Reinsurance companies are the insurance companies for insurance companies. Reinsurers serve as risk management for insurance companies, so that devastating years like 2011 don’t wipe them out.
But 2011 has been hard on reinsurers. Munich Re reported losses of 948 million euros ($1.45 billion) in the first three months of 2011, according to Deutsche-Welle news.
“The role of insurance in such a case is to bear these seldom catastrophe losses and, by so doing, assist with the rebuilding effort and the economic recovery of the region concerned,” said Jeworrek.
“We were not surprised by any of the events when seen as single events, since they were within the range of what our risk models led us to expect. The accumulation of so many severe events of this type in such a short period is unusual, but is also considered in our scenario calculations,” Jeworrek said.
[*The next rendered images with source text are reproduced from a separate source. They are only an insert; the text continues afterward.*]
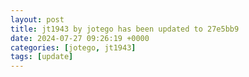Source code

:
 ```yaml
---
layout: post
title: jt1943 by jotego has been updated to 27e5bb9
date: 2024-07-27 09:26:19 +0000
categories: [jotego, jt1943]
tags: [update]
---
```


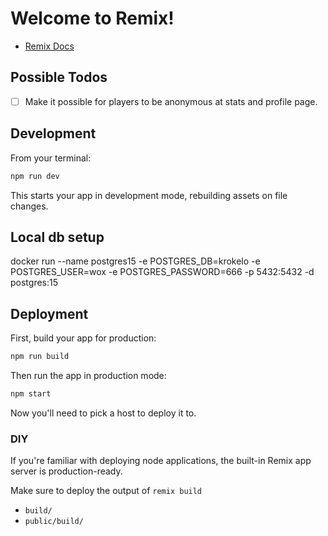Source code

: # Welcome to Remix!

- [Remix Docs](https://remix.run/docs)

## Possible Todos

- [ ] Make it possible for players to be anonymous at stats and profile page.

## Development

From your terminal:

```sh
npm run dev
```

This starts your app in development mode, rebuilding assets on file changes.

## Local db setup

docker run --name postgres15 -e POSTGRES_DB=krokelo -e POSTGRES_USER=wox -e POSTGRES_PASSWORD=666 -p 5432:5432 -d postgres:15


## Deployment

First, build your app for production:

```sh
npm run build
```

Then run the app in production mode:

```sh
npm start
```

Now you'll need to pick a host to deploy it to.

### DIY

If you're familiar with deploying node applications, the built-in Remix app server is production-ready.

Make sure to deploy the output of `remix build`

- `build/`
- `public/build/`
Economic losses may hurt the pocketbook of insurance companies, but each person’s death diminishes us all, to paraphrase the writer John Donne.
In this respect, 2010 was far worse than 2011. Natural disasters diminished humanity by 19,380 lives in the first six months of 2011, whereas 230,300 perished in 2010.
The Haitian earthquake in January of 2010 accounted for 225,000 of those deaths.
So far this year the worst disaster was the 9.0 magnitude earthquake on March 11 in Japan. At least 15,500 people perished in the quake and subsequent tsunami.
The Japanese quake was also the most costly natural disaster ever recorded at 210 billion dollars.
An earthquake in Christchurch, New Zealand, flooding in Australia and storm and tornado damage in the Southern and Midwestern United States also contributed to the high cost of natural disasters in 2011.
This is a La Nina year, which normally means more intense and frequent storms.
“Overall the accumulation is nothing unusual in La Niña years. The statistical increase in the number of tornadoes over the course of time is mainly the result of better documentation,” said Peter Höppe, head of Munich Re’s Geo Risks Research in a press release.
“One factor that stood out was that this year saw the highest sea temperatures ever measured off the coast of Australia, which are contributors to these weather extremes. Although this is linked to La Niña, temperatures were higher than in previous La Niña years”, said Höppe.
The second half of the year is often costlier that they first, due to the hurricane season, so 2011 may prove to be even more costly and set an even higher record for most costly natural disasters ever.